Un film dalle atmosfere veloci e coinvolgenti, che riesce a incollare agli schermi fin dalle prime immagini, facendo riflettere sulla dura lotta per la supremazia dell’anticorruzione e della legalità.

Ecco che, seguendo i fatti storici, il film conosce un inizio tragico nella morte di Piersanti Mattarella, uomo “onesto e clemente nei confronti degli altri, che decideva di non utilizzare la scorta nei giorni di festa perché riteneva più urgente che gli uomini della sua scorta si occupassero della propria famiglia”.

Un inizio dai tratti emozionanti in cui fin da subito iniziamo ad apprezzare l’Uomo Mattarella prima che il politico cresciuto politicamente nella corrente riformista guidata da Aldo Moro, in contrapposizione ai conservatori guidati da Andreotti e vicini alla mafia, come ben verrà esaminato nella seconda parte del film.

Dall’omicidio un breve flashback ci accompagna quindi verso la cronaca dei mesi precedenti la strage, attraverso le infruttuose inchieste messe in atto dal Mattarella rispetto al sospetto appalto delle sei scuole di Palermo, un Mattarella che voleva veramente cambiare le cose rendendo innanzitutto trasparenti gli appalti (nello specifico l’appalto sospetto risulterà poi in effetti nelle mani di personaggi quali Rosario Spatola e Stefano Bontate, noti volti di Cosa Nostra). Una lotta per la democrazia e la legalità, che legava inesorabilmente Mattarella alla corrente del PCI e alla figura di Pio La Torre, e sentenziò per entrambi una comune tragica fine.

Due opposte fazioni, la corruzione pubblica incarnata nella figura storica di Vito Ciancimino, e la trasparenza amministrativa, quella appunto di Mattarella, necessariamente in conflitto, come appare dai toni accesi dei dialoghi tra i due personaggi, mentre sullo sfondo aleggia la figura del giovane Fioravanti, riconosciuto con certezza dalla vedova Irma Chiazzese, ma mai condannato per la morte del marito di quest’ultima.

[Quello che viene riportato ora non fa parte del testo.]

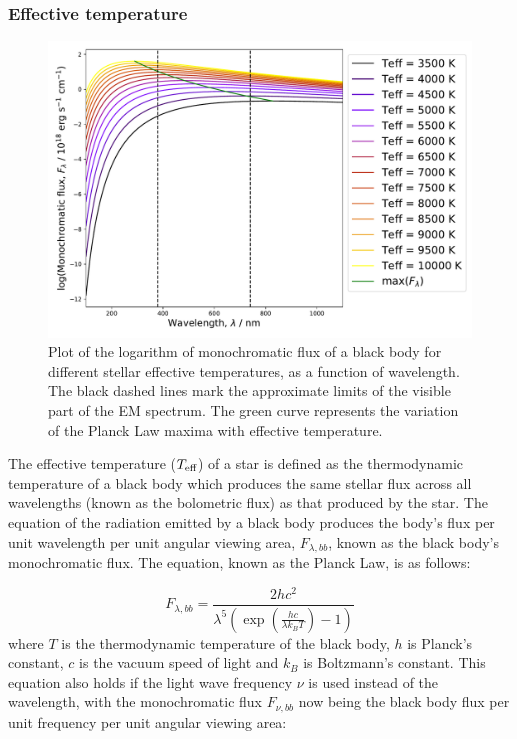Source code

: \documentclass[12pt, a4paper]{report}
\begin{document}
\subsubsection{Effective temperature}

\begin{figure}[h!]
\begin{center}
\includegraphics[width=1.0\textwidth]{blackbody_teff_logF_illustration.pdf}
\caption{Plot of the logarithm of monochromatic flux of a black body for different stellar effective temperatures, as a function of wavelength. The black dashed lines mark the approximate limits of the visible part of the EM spectrum. The green curve represents the variation of the Planck Law maxima with effective temperature.}
\label{planck_curve}
\end{center}
\end{figure}

The effective temperature ($T_{\textnormal{eff}}$) of a star is defined as the thermodynamic temperature of a black body which produces the same stellar flux across all wavelengths (known as the bolometric flux) as that produced by the star. The equation of the radiation emitted by a black body produces the body's flux per unit wavelength per unit angular viewing area, $F_{\lambda,bb}$, known as the black body's monochromatic flux. The equation, known as the Planck Law, is as follows:


\begin{equation}
F_{\lambda,bb} = \frac{2hc^{2}}{\lambda^{5}\left(\exp\left({\frac{hc}{\lambda k_{B}T}}\right) - 1\right)}
\label{planck_bb}
\end{equation}
where $T$ is the thermodynamic temperature of the black body, $h$ is Planck's constant, $c$ is the vacuum speed of light and $k_{B}$ is Boltzmann's constant. This equation also holds if the light wave frequency $\nu$ is used instead of the wavelength, with the monochromatic flux $F_{\nu,bb}$ now being the black body flux per unit frequency per unit angular viewing area:
\end{document}
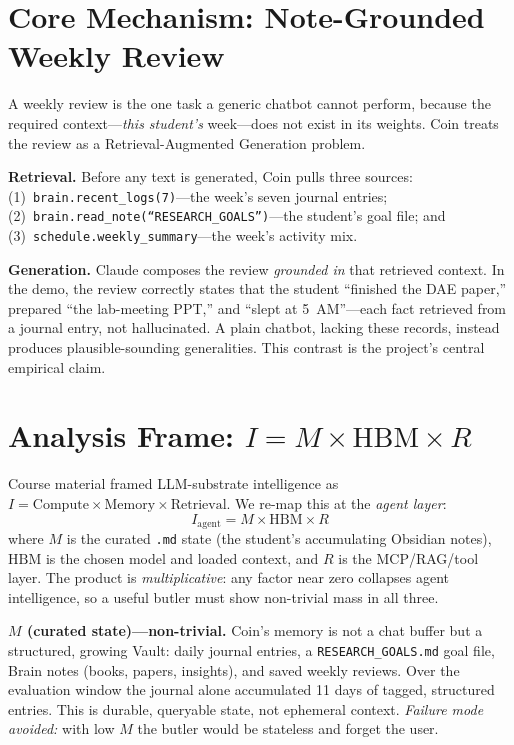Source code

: \documentclass[conference]{IEEEtran}
\begin{document}
\section{Core Mechanism: Note-Grounded Weekly Review}
A weekly review is the one task a generic chatbot cannot perform, because the
required context---\emph{this student's} week---does not exist in its weights. Coin
treats the review as a Retrieval-Augmented Generation problem.

\textbf{Retrieval.} Before any text is generated, Coin pulls three sources:
(1)~\texttt{brain.recent\_logs(7)}---the week's seven journal entries;
(2)~\texttt{brain.read\_note(\textnormal{``RESEARCH\_GOALS''})}---the student's goal
file; and (3)~\texttt{schedule.weekly\_summary}---the week's activity mix.

\textbf{Generation.} Claude composes the review \emph{grounded in} that retrieved
context. In the demo, the review correctly states that the student ``finished the
DAE paper,'' prepared ``the lab-meeting PPT,'' and ``slept at 5~AM''---each fact
retrieved from a journal entry, not hallucinated. A plain chatbot, lacking these
records, instead produces plausible-sounding generalities. This contrast is the
project's central empirical claim.

\section{Analysis Frame: $I = M \times \mathrm{HBM} \times R$}
Course material framed LLM-substrate intelligence as $I = \mathrm{Compute} \times
\mathrm{Memory} \times \mathrm{Retrieval}$. We re-map this at the \emph{agent
layer}:
\begin{equation}
I_{\mathrm{agent}} = M \times \mathrm{HBM} \times R
\end{equation}
where $M$ is the curated \texttt{.md} state (the student's accumulating Obsidian
notes), $\mathrm{HBM}$ is the chosen model and loaded context, and $R$ is the
MCP/RAG/tool layer. The product is \emph{multiplicative}: any factor near zero
collapses agent intelligence, so a useful butler must show non-trivial mass in all
three.

\textbf{$M$ (curated state)---non-trivial.} Coin's memory is not a chat buffer but
a structured, growing Vault: daily journal entries, a \texttt{RESEARCH\_GOALS.md}
goal file, Brain notes (books, papers, insights), and saved weekly reviews. Over
the evaluation window the journal alone accumulated 11 days of tagged, structured
entries. This is durable, queryable state, not ephemeral context. \emph{Failure
mode avoided:} with low $M$ the butler would be stateless and forget the user.
\end{document}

Una pista, quella dei killer neofascisti, rappresentati dal Fioravanti (a 25 anni già latitante, neofascista sanguinario e violento, lo stesso che a 30 anni si era autoaccusato di una ventina di delitti), e respinta dal Tribunale di Palermo, che assolse gli imputati nonostante il riconoscimento del giovane in ogni sede processuale.

E poi infine la figura di Andreotti, colpevole di omissione, come da sentenza di Cassazione, che stabilì inequivocabilmente il suo incontro con Stefano Bontate subito prima dell’omicidio Mattarella, e la conoscenza del fatto che Cosa Nostra intendeva eliminare quello scomodo politico onesto, seppur a questa conoscenza non fosse mai seguita alcuna azione utile a proteggere il compagno di partito.

Il delitto Mattarella, un film di rievocazione e commemorazione, in una lotta alla mafia e all’illegalità che negli anni avrebbe conosciuto la mano del giudice Giovanni Falcone, icona dell’anticorruzione, nel film alle prese con l’indagine inascoltata sull’appalto sospetto delle scuole di Palermo, in un dialogo quasi surreale con la figura di D’Acquisto, dal sorriso sarcastico e dalle volontà di seppellire machiavellicamente l’indagine perché “non dobbiamo forse garantire ai bambini lo svolgimento delle lezioni?”.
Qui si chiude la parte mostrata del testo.